One of the most pressing international crises of 2012 has been the possibility of an Israeli (American-aided) attack on Iran due to the possibility of Iran developing a nuclear program that may someday be sufficient for developing nuclear weapons. This tension comes after an existing (and immense) world community disapproval of the existing Israeli treatment of Palestinians, exacerbated by American wars against Iraq and Afghanistan, and drone attacks in Yemen, Pakistan, and elsewhere. In short, the possibility of yet another attack on a Muslim majority that simply confirms for many that American (and seemingly her only ally, Israel) really do have fundamental problems with Islam and Muslims.
And the hypocrisy of Israel (which already possesses over 200 nuclear warheads) and an atrocious record of human rights violations questioning Iran’s aim of developing nuclear energy has led to some pointed political commentary, such as the cartoon on the right.
It has been hard to find sober, objective facts on the Iranian nuclear crisis, and even harder to find policy makers who are able to offer clearheaded advice on how to move forward. Until now.
A group in the UK has just released what might be the most realistic analysis of the situation.

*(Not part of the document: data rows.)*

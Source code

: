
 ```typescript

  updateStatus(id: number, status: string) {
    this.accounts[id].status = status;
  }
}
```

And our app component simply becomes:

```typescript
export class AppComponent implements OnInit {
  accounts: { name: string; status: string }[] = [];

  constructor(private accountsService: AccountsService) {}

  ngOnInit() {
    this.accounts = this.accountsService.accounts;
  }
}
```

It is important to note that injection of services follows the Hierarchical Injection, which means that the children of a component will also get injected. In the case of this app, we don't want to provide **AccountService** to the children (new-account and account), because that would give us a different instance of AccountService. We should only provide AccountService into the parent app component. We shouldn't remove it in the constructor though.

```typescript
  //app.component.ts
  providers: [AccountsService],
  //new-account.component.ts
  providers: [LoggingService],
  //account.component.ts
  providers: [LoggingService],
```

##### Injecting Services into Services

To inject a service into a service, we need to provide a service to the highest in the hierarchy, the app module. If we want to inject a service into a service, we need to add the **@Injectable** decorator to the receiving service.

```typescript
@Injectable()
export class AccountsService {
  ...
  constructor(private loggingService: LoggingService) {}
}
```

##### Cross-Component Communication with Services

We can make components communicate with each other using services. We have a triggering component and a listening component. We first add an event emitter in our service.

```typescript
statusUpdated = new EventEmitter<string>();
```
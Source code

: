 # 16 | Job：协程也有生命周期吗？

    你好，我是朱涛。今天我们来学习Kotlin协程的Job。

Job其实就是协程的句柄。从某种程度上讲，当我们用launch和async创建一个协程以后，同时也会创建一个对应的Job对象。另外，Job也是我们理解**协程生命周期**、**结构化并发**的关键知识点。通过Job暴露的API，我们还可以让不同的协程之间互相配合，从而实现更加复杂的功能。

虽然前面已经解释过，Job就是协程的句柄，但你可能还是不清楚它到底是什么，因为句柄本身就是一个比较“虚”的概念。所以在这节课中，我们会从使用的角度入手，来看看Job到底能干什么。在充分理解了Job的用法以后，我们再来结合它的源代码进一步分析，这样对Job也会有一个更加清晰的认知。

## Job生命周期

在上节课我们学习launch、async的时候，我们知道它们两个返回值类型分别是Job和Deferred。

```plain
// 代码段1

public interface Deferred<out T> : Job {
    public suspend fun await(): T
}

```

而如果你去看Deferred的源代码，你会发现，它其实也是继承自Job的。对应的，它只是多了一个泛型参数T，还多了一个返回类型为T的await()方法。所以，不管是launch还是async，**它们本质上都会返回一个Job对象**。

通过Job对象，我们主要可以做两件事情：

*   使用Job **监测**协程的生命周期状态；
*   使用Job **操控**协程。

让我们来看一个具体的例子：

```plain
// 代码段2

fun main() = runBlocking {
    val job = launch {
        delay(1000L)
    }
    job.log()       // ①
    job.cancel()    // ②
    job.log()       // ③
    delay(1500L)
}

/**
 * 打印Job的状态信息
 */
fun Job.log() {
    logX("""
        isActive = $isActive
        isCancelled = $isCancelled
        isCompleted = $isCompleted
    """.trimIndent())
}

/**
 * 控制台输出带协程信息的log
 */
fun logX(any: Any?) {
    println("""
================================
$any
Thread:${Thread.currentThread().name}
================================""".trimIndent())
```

This group, called the Oxford Research Group, presents itself as being committed to: “The Oxford Research Group (ORG) is a leading independent think-tank that has been influential for 30 years in pioneering the idea of sustainable approaches to security as an alternative to violent global confrontation, through original research, wide-ranging dialogue, and practical policy recommendations.”
One hopes that all American, Israeli, and Iranian pocliy makers avail themselves of its clearheaded vision.
Readers should be warned, however, that the report does utilize British spellings. Therefore, it is not for the faint of heart.
Key principles of what a deal would look like
This briefing outlines what might be considered a set of broad principles for negotiations on the Iran nuclear issue. These principles have been neglected in the past in the belief that objectives are better achieved by more coercive means.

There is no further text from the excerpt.